\( \begin{array}{ll}\text { (b) } 2^{x}=\sqrt{2} & \text { (c) } \\ \begin{array}{ll}\text { (e) } 16.16^{x}=64 & \text { (f) } \\ \text { (h) } \frac{1}{3}(3)^{x-1}=\frac{1}{27} & \text { (i) } \\ \text { (k) } \sqrt[3]{9}=(\sqrt{3})^{2 x} & \text { (1) } \\ \text { (i) } 6^{x}+6^{x}+6^{x}+6^{x}+6^{x}+6^{x}=6^{6 x}\end{array}\end{array} \)
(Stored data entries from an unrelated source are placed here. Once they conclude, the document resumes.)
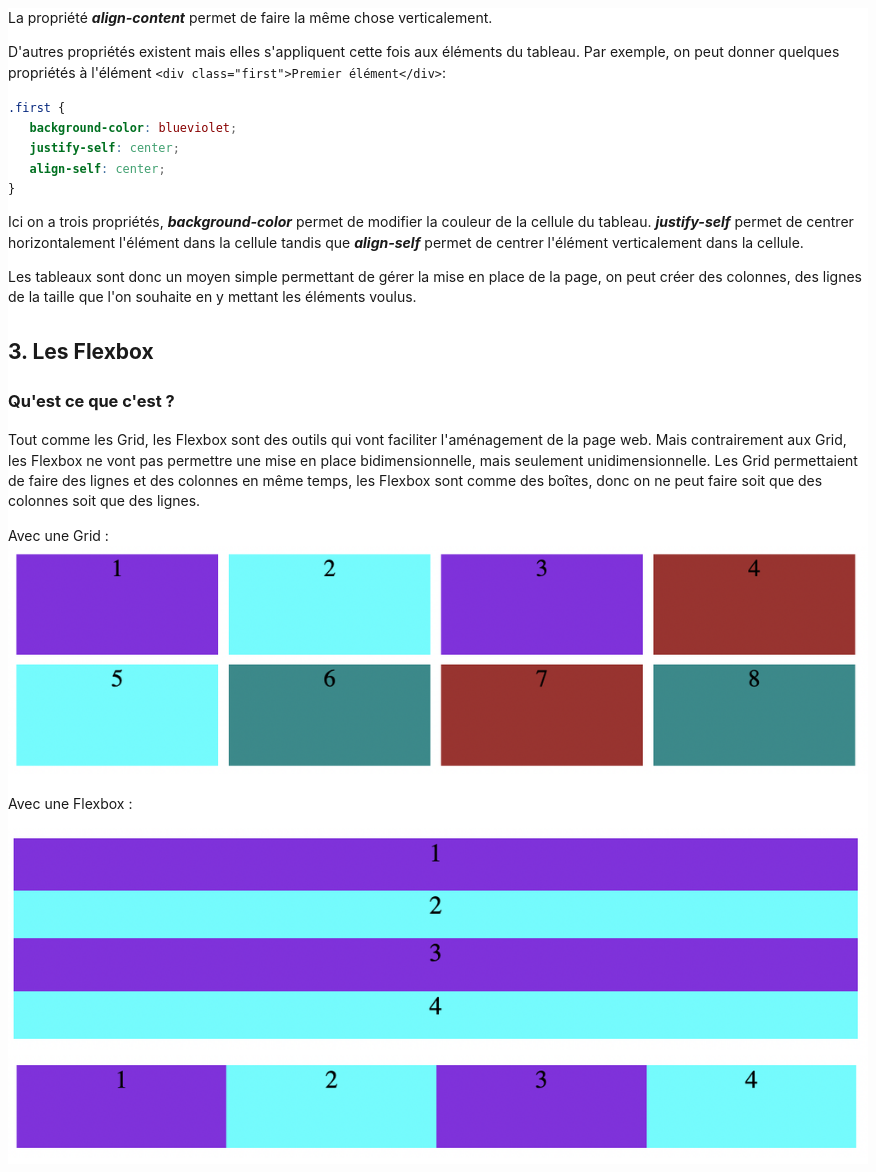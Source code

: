 La propriété ***align-content*** permet de faire la même chose verticalement. 

D'autres propriétés existent mais elles s'appliquent cette fois aux éléments du tableau. Par exemple, on peut donner quelques propriétés à l'élément `<div class="first">Premier élément</div>`: 
```css
.first {
   background-color: blueviolet;
   justify-self: center;
   align-self: center;
}
```

Ici on a trois propriétés, ***background-color*** permet de modifier la couleur de la cellule du tableau. 
***justify-self*** permet de centrer horizontalement l'élément dans la cellule tandis que ***align-self*** permet de centrer l'élément verticalement dans la cellule. 

Les tableaux sont donc un moyen simple permettant de gérer la mise en place de la page, on peut créer des colonnes, des lignes de la taille que l'on souhaite en y mettant les éléments voulus. 

## 3. Les Flexbox 
### Qu'est ce que c'est ? 

Tout comme les Grid, les Flexbox sont des outils qui vont faciliter l'aménagement de la page web. Mais contrairement aux Grid, les Flexbox ne vont pas permettre une mise en place bidimensionnelle, mais seulement unidimensionnelle. Les Grid permettaient de faire des lignes et des colonnes en même temps, les Flexbox sont comme des boîtes, donc on ne peut faire soit que des colonnes soit que des lignes. 

Avec une Grid :
 ![Exemple de mise en page avec une grid](https://raw.githubusercontent.com/do-it-ecm/promo-2023-2024/main/William_Lalanne/mon/temps-1.1/grid-exemple.png)

Avec une Flexbox :

![Exemple de mise en page avec une flexbox](https://raw.githubusercontent.com/do-it-ecm/promo-2023-2024/main/William_Lalanne/mon/temps-1.1/exemple-flexbox.png)
![Exemple de mise en page avec une flexbox](https://raw.githubusercontent.com/do-it-ecm/promo-2023-2024/main/William_Lalanne/mon/temps-1.1/flex-exemple.png)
To solve \(2^{x}=\sqrt{2}\), remember that \(\sqrt{2}\) can be rewritten as \(2^{1/2}\). This allows you to set up the equation as \(2^{x} = 2^{1/2}\), leading to the conclusion that \(x = \frac{1}{2}\). Simple, right? Just connect the dots between exponents! Now for the equation \(16 \cdot 16^{x} = 64\). First, note that \(16\) is \(2^{4}\), hence \(16 \cdot 16^{x} = 16^{x+1} = 64\). Since \(64\) can be expressed as \(2^{6}\), we can also write \(16^{x+1} = (2^{4})^{x+1} = 2^{4(x+1)}\). Now, set \(4(x+1) = 6\) to solve for \(x\). Solve and you'll find \(x = \frac{1}{2}\). It's like a treasure hunt with numbers—digging deeper often reveals the answer!